# pink singlespeeds!



## 29 Single & Pink! (Jun 18, 2007)

Hello girls

I have been lurking here for a few days and my good friend, Lynda W, suggested I jump in. I have been riding my pink singlespeed for just under a year now. I love it and am addicted. My FS geary is neglected and collecting dust. I am riding is a Gary Fisher Rig (29er) with a custom paint job. I didn't realize how many of you women were singlespeeders, you rock:thumbsup: . I am always looking for women to ride with, my girlfriends don't get out much. I ride a lot with my husband. We rode the Virgin Rim Trail yesterday, it's pretty dusty, I'm looking forward to the thunderstorms in July to pack it down.


----------



## brg (Sep 7, 2004)

*nice!*

welcome!

I had the pleasure of riding with Lynda a couple of weeks ago. She's one sweet lady (in addition to being a badass on a bike)

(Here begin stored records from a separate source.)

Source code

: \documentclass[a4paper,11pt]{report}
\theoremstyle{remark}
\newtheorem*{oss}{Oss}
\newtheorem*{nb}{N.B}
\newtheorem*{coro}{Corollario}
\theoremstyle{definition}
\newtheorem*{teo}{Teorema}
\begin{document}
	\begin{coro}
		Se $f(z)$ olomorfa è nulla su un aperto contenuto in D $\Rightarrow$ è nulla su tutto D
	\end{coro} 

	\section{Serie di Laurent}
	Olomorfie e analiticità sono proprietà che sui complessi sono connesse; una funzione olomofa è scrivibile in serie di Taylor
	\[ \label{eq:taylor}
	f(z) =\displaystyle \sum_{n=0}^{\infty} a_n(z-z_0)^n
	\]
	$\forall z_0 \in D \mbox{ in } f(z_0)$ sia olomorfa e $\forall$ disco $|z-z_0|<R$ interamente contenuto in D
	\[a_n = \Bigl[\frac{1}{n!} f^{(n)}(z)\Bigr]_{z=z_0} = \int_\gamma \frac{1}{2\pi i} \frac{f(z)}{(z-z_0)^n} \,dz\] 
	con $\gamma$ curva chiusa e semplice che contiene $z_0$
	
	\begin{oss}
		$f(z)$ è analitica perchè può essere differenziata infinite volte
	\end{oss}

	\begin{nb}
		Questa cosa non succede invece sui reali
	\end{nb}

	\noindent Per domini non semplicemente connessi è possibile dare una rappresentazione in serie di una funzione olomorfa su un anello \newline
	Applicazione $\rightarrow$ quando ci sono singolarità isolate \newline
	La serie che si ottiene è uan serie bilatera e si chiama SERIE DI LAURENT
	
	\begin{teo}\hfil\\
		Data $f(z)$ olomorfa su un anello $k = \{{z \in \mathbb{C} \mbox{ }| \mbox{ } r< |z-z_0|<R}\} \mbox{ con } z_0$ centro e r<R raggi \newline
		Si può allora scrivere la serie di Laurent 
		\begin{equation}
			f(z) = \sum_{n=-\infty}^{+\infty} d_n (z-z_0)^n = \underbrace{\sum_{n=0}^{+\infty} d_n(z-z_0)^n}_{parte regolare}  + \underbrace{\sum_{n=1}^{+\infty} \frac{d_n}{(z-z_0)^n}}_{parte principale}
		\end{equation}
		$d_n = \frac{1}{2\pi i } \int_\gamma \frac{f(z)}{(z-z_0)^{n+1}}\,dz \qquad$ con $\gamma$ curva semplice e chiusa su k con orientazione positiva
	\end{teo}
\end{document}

How do you like those Endless cogs? I have a whole range of sizes for my SS. Yes - I don't ride my gearie too much nowadays. The SS is way more fun!


----------



## *rt* (Jan 15, 2004)

*did you say pink??*

very nice custom paint job there. 

let me introduce la belle dame en rose...(the bike, not the rider)









many thanks to Carl Mesta for this pic: check out his gallery & info here









welcome.

rt


----------



## 29 Single & Pink! (Jun 18, 2007)

*riding with Lynda*

Your ride with Lynda sounds like it was a great time I saw it on her blog aslo. I have actually only ridden with Lynda once, technically. We meet up a lot at the Virgin Rim but our riding hasn't coincided. She brought it down a few notches and we both took our boys on Thunder Mountain over Memorial Weekend. Did you see her blog for May 28? It was fun and our boys enjoyed their first Classic ride. http://teamhealthfx.com/globs/lunda/defalt.aspx

Lynda actually mentioned your name this weekend when we talked about this forum. It is nice to meet you. The endless cogs are great, they are so lightweight but hold up great. My husband wears everything out, pedals, frames,etc. and he loves the cogs. He rides hard and didn't know how well they would last but they are fantastic.

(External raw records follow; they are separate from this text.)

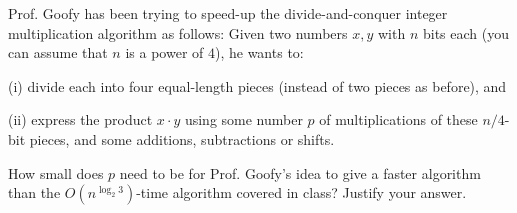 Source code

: \documentclass{article}
\begin{document}
\begin{problem} 
Prof. Goofy has been trying to speed-up the divide-and-conquer integer multiplication algorithm
as follows: Given two numbers $x,y$ with $n$ bits each (you can assume that $n$ is
a power of $4$), he wants to:
%
\begin{description}
	\item{(i)} divide each into four equal-length pieces (instead of two pieces as before),
and 
	\item{(ii)} express the product $x\cdot y$ using some number $p$ of
multiplications of these $n/4$-bit pieces, and some additions, subtractions or shifts.
%
\end{description}
%
How small does $p$ need to be for Prof. Goofy's idea to give a faster
algorithm than the $O(n^{\log_2{3}})$-time algorithm
covered in class? Justify your answer. 
\end{problem}


%
\end{document}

Do you ever get down to So. Utah? We'll have to ride sometime if you do.


----------



## 29 Single & Pink! (Jun 18, 2007)

Very sweet pink!


----------



## adimiro (Jan 11, 2006)

Maybe it's time to create a "Pink Bikes and Parts" Sticky so everyone compelled to post pictures of their color-coordinated bike can have an avenue for expression without cluttering the Women's forum with yet another pink bike thread. Cool bikes and no offense intended... but they are becoming as frequent (and boring) as the "What bike should I buy my girlfriend?" threads.


----------



## LyndaW (Jul 22, 2005)

Oh I never get bored of looking at beautiful bikes  It just makes me want to fill my garage with more of them.


----------



## adimiro (Jan 11, 2006)

Agree about checking out cool bikes...own a few myself...4 with custom frames... I'm just kinda over this 'pink' fad. It's getting as old and tired as Paris Hilton bashing. It's already so last year.

What's next, check out my new 'lime green' bike...check out my new 'pastel color-coordinated' bike that I ride in the spring...and of course, no riding a white bike after Labor day.


----------



## brg (Sep 7, 2004)

29 Single & Pink! said:


> Do you ever get down to So. Utah? We'll have to ride sometime if you do.


Jen and I were discussing a winter trip down your way....so maybe we'll get to ride in the winter months with you and Lynda.


----------



## *rt* (Jan 15, 2004)

adimiro said:


> Agree about checking out cool bikes...own a few myself...4 with custom frames... I'm just kinda over this 'pink' fad. It's getting as old and tired as Paris Hilton bashing. It's already so last year.
> 
> What's next, check out my new 'lime green' bike...check out my new 'pastel color-coordinated' bike that I ride in the spring...and of course, no riding a white bike after Labor day.


if you think it's boring & so last year, don't click on the post. voila. problem solved.

rt


----------



## Faybie77 (May 6, 2007)

*rt* said:


> if you think it's boring & so last year, don't click on the post. voila. problem solved.
> 
> rt


I couldn't have said it better myself!!!


----------



## adimiro (Jan 11, 2006)

*rt* said:


> if you think it's boring & so last year, don't click on the post. voila. problem solved.
> 
> rt


Gee, I thought these forums were about expressing views and opinions... yes, even when it disagrees with your own and ruffles a few feathers.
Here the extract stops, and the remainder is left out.